Data Persistency layer: The Edge Infrastructure Manager relies on a SQL database, specifically Postgres*, which must be properly configured and optimized for scale. Postgres offers multiple scaling options, including sharding and read-only replicas. In its cloud deployment, the Edge Infrastructure Manager utilizes AWS RDS*, providing a scalable and highly available Postgres implementation.

Inventory Component: This is the closest component to the data persistence layer, and it’s used by all other components. To optimize database access, we should:

Avoid unnecessary queries, and properly design queries, in such a way to avoid the N+1 problem.
Reduce physical database access by introducing ORM-level caches.
Ensure CRUD operations are fast by keeping business logic out of the Inventory.
Validate input statically rather than relying on current status of the database.
Utilize database primitives to avoid re-implementing already optimized operations (i.e., using foreign keys, constraints, etc.).
Minimize custom code by leveraging ORM capabilities (i.e., exploit the ORM framework to handle eager loading of linked resources).
Optimize heavy queries not efficiently handled by the ORM layer through custom APIs (RPCs) and SQL queries.

REST API Component: The REST API serves as the external access layer to the data model. It is stateless and horizontally scalable, implementing limited business logic and stateless input validation to ensure fast CRUD operations while enforcing security and access control. Heavy hitter APIs should be optimized by introducing caching layers.

Resource Managers (RMs): RMs implement the system’s business logic, are stateless, and horizontally scalable. They follow the reconciliation paradigm, inspired by Kubernetes’ control plane architecture, to design resilient distributed control planes. RMs use events from Inventory as triggers for their “level-based” business logic. They drive access to the persistence layer and should avoid unnecessary writes by ensuring reads are performed before writes. Writes are detrimental to performance due to locks, transaction log entries, disk access, and cache invalidation. RMs should minimize database access by introducing caching layers and avoiding redundant reads or writes.
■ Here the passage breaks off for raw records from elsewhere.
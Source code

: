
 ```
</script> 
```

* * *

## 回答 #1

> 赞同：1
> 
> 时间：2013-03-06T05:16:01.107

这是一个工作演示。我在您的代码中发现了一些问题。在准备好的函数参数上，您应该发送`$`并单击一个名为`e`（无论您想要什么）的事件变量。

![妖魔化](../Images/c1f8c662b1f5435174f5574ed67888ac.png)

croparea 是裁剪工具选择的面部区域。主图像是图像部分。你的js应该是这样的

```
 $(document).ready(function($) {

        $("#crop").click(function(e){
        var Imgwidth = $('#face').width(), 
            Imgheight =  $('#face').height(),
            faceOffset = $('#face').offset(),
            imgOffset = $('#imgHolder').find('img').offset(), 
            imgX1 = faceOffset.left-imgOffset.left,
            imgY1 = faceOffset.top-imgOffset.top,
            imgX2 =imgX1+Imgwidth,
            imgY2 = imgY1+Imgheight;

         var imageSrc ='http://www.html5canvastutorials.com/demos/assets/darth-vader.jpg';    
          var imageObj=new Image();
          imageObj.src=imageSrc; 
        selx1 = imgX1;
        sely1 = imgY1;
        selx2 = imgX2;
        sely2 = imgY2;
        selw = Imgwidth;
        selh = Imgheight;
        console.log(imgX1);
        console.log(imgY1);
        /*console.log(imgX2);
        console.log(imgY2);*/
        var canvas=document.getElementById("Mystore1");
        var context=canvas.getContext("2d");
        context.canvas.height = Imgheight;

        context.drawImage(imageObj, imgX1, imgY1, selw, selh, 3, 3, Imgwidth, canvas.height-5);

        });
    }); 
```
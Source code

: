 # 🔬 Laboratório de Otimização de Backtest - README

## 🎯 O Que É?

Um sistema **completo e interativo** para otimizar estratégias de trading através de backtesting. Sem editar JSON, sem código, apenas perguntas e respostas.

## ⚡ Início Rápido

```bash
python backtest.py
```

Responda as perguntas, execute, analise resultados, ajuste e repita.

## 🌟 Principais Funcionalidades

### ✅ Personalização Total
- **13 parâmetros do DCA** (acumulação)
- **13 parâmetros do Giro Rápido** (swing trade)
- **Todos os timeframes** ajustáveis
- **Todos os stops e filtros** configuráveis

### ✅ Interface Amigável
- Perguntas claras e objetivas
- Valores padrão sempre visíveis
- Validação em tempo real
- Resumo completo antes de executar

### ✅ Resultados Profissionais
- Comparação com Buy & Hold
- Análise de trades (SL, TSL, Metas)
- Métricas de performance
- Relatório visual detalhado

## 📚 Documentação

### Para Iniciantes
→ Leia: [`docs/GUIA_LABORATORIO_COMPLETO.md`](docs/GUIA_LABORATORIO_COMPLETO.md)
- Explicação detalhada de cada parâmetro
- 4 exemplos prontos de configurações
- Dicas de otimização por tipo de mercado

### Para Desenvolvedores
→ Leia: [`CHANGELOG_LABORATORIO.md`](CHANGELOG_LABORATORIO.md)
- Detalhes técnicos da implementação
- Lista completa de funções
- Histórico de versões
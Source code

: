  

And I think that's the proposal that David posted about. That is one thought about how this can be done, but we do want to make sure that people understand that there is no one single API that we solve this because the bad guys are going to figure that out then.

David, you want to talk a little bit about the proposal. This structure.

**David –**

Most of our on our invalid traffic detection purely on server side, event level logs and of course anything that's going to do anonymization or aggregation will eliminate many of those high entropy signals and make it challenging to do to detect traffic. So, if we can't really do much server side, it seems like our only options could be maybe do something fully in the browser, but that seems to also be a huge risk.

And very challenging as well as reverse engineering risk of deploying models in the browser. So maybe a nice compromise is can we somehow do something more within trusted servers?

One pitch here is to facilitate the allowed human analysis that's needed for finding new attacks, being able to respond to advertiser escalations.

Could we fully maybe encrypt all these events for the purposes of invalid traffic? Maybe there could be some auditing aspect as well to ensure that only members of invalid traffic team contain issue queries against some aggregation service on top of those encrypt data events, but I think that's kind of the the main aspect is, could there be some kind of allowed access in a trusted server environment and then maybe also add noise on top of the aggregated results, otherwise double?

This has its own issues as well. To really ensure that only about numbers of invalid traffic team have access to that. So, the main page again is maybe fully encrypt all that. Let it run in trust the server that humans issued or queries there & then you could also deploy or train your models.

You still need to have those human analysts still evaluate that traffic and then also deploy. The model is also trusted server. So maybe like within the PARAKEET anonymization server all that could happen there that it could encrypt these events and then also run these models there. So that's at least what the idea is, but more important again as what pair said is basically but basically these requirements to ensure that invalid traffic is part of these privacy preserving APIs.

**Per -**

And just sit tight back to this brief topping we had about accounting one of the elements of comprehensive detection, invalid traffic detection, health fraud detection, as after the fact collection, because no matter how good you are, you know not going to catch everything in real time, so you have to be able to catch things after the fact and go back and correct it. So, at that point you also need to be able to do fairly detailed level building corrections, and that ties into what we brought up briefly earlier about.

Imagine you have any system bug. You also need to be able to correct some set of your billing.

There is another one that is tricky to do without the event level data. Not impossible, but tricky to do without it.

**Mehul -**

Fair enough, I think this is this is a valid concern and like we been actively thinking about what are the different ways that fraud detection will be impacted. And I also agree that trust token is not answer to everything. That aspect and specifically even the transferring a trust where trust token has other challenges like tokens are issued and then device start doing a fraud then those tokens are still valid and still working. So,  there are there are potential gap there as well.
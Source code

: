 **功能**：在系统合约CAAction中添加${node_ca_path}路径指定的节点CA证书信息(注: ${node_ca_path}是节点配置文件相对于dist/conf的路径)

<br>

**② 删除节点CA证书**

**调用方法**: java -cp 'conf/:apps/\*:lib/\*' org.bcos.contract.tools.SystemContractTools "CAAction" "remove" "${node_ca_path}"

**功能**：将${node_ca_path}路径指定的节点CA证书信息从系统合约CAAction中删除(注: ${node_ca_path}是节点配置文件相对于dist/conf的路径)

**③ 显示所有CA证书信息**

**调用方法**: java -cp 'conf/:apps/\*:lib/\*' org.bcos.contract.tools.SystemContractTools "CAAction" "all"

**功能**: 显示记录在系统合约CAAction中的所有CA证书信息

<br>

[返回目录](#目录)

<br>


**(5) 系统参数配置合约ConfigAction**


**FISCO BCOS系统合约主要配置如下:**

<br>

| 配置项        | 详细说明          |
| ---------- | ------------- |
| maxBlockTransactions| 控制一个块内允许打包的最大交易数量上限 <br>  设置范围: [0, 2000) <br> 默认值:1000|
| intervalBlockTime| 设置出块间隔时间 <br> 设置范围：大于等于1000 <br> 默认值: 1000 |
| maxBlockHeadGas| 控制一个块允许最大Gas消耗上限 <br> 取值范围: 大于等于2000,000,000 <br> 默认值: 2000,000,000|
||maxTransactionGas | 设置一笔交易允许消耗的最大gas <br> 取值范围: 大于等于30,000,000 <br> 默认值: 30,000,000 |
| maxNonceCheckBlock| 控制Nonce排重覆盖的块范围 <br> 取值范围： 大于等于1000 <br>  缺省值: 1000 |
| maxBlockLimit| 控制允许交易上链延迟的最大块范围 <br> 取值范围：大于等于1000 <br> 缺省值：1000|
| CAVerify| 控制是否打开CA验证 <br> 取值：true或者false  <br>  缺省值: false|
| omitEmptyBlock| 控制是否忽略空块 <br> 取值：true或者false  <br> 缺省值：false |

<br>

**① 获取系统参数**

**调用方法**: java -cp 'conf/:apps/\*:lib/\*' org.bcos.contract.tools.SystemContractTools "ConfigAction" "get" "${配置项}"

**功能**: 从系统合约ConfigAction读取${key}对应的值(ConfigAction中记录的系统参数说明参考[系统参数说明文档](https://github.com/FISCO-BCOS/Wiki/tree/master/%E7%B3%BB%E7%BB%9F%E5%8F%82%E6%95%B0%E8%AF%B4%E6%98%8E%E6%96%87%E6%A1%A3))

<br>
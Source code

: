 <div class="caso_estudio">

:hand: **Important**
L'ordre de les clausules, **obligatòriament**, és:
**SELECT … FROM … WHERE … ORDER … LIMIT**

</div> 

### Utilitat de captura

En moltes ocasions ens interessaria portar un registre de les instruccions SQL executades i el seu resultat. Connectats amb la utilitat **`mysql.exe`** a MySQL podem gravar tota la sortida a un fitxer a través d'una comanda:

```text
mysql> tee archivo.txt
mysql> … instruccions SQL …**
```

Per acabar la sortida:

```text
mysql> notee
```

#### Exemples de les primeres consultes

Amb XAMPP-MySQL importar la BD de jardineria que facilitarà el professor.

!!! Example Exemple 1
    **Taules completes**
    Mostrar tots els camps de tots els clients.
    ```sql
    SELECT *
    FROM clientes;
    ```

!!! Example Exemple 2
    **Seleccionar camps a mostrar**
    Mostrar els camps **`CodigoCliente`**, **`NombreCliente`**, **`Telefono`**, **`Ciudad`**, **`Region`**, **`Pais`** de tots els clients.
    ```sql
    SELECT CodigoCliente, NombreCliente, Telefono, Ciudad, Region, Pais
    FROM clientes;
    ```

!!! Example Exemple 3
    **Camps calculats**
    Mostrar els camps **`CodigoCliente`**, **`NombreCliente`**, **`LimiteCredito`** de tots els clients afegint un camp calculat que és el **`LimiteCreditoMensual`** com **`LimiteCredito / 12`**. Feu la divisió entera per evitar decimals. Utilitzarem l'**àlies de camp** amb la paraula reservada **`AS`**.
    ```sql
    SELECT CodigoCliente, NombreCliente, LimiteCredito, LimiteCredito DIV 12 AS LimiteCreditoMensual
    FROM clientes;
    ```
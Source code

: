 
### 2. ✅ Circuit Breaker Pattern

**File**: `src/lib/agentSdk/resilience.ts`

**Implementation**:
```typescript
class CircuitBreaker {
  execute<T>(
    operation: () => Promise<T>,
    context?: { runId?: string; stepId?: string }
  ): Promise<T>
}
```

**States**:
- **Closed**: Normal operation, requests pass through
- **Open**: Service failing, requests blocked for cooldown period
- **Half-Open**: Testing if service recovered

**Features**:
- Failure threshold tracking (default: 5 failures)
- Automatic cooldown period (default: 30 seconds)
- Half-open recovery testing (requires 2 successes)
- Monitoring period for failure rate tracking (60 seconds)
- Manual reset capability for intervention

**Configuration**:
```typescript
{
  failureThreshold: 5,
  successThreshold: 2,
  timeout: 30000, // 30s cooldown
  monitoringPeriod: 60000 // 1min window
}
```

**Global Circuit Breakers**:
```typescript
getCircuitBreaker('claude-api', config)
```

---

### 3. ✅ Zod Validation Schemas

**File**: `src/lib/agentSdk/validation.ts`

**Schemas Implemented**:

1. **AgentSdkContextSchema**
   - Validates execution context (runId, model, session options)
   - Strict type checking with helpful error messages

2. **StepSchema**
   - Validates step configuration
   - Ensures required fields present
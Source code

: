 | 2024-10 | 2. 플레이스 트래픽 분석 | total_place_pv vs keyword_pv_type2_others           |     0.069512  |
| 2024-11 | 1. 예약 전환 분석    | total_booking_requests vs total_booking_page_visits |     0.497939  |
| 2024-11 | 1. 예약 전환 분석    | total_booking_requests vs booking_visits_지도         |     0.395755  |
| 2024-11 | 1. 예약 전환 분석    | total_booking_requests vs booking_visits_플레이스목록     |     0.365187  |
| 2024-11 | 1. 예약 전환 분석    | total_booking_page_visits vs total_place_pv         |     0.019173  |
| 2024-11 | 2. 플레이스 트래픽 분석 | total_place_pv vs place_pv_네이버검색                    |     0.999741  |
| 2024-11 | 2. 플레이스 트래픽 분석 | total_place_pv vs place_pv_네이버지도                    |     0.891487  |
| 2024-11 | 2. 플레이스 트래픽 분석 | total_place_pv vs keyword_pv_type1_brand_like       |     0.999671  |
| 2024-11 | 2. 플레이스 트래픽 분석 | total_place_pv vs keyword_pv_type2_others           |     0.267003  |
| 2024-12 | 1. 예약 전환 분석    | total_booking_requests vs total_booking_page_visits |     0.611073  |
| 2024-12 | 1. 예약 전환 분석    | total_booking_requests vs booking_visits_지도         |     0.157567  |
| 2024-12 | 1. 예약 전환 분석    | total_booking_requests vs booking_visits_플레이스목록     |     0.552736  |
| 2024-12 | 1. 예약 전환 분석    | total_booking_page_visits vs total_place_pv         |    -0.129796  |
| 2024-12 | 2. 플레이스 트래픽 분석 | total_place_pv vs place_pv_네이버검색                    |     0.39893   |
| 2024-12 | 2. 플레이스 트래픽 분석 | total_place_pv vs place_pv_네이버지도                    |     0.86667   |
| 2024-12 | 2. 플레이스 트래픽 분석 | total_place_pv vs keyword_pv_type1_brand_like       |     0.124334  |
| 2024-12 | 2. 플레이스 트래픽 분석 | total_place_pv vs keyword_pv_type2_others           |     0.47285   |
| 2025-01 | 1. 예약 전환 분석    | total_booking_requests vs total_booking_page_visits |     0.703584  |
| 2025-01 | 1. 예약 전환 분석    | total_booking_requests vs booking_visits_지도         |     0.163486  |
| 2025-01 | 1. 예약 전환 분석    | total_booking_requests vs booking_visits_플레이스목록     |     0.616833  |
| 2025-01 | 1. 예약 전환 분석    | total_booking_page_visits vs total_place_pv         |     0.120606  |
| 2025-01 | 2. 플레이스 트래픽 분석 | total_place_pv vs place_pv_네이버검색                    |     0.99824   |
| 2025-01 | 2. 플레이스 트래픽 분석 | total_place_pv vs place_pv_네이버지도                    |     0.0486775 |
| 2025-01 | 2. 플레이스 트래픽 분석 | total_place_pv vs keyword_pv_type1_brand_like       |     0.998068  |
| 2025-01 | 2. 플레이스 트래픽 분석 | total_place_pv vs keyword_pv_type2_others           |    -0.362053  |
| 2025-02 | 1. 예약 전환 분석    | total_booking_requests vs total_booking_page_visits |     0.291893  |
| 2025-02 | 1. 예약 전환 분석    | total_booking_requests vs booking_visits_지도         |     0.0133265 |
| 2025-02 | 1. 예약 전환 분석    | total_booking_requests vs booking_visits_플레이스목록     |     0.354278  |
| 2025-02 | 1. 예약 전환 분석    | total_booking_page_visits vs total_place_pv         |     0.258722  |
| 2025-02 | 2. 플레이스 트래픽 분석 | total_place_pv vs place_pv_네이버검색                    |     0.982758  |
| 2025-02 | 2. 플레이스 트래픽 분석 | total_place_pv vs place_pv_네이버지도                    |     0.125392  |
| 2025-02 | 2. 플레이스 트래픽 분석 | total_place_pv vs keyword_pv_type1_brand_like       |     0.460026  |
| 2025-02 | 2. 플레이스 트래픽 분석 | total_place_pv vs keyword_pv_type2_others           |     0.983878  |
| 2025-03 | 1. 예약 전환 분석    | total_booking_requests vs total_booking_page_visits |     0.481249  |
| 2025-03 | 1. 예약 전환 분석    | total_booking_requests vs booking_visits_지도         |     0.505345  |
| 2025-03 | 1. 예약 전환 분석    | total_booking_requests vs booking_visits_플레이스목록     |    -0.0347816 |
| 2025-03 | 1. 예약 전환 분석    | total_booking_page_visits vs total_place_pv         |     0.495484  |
Hierarchies and Top-Down Policies: These constructs help manage a fleet of devices at scale, delivering automation and agility to users. They solve the problem of executing iterative, error-prone, time-consuming tasks that would otherwise require scripting or manual changes to each leaf abstraction. While acceptable in small scenarios, this process is error-prone and does not guarantee consistency across the infrastructure.

Scalability Mechanisms#

To achieve scalability targets, the Edge Infrastructure Manager components implement several optimization techniques. These include caching, a fine-tuned ORM framework, optimized queries, and custom APIs. The code is designed to perform minimal operations and rely on the current state of the system rather than state changes.

Caching is extensively used across components to minimize unnecessary database reads and reduce operation latency. There are two types of caches: greedy and passive. Greedy caches perform eager loading of resources, while passive caches store the results of read operations.

The ORM framework employed in the project efficiently handles eager loading of data, preventing the N+1 queries problem. Additionally, the Resource Managers’ code is optimized to avoid unnecessary database writes, which helps maintain cache validity.

Various SQL database primitives are utilized to enforce table-level invariants, such as field uniqueness, foreign keys, and constraints.

The Resource Managers architecture does not require strong guarantees from the notification system, such as message durability and ordering. Consequently, events can be lost or delivered out of order, serving merely as indicators of system changes.

Inventory operations are typically resource-oriented, and the Inventory service interface is designed to be agnostic to the resources it manages. Complex data processing operations are supported by optimized queries and, when necessary, custom APIs (RPCs). These operations are designed to be efficient, avoiding the naive approach that might require the client to perform N+1 operations and process the data before presenting results.

Inventory supports load balancing of read operations across multiple read-replicas provided by the DBMS.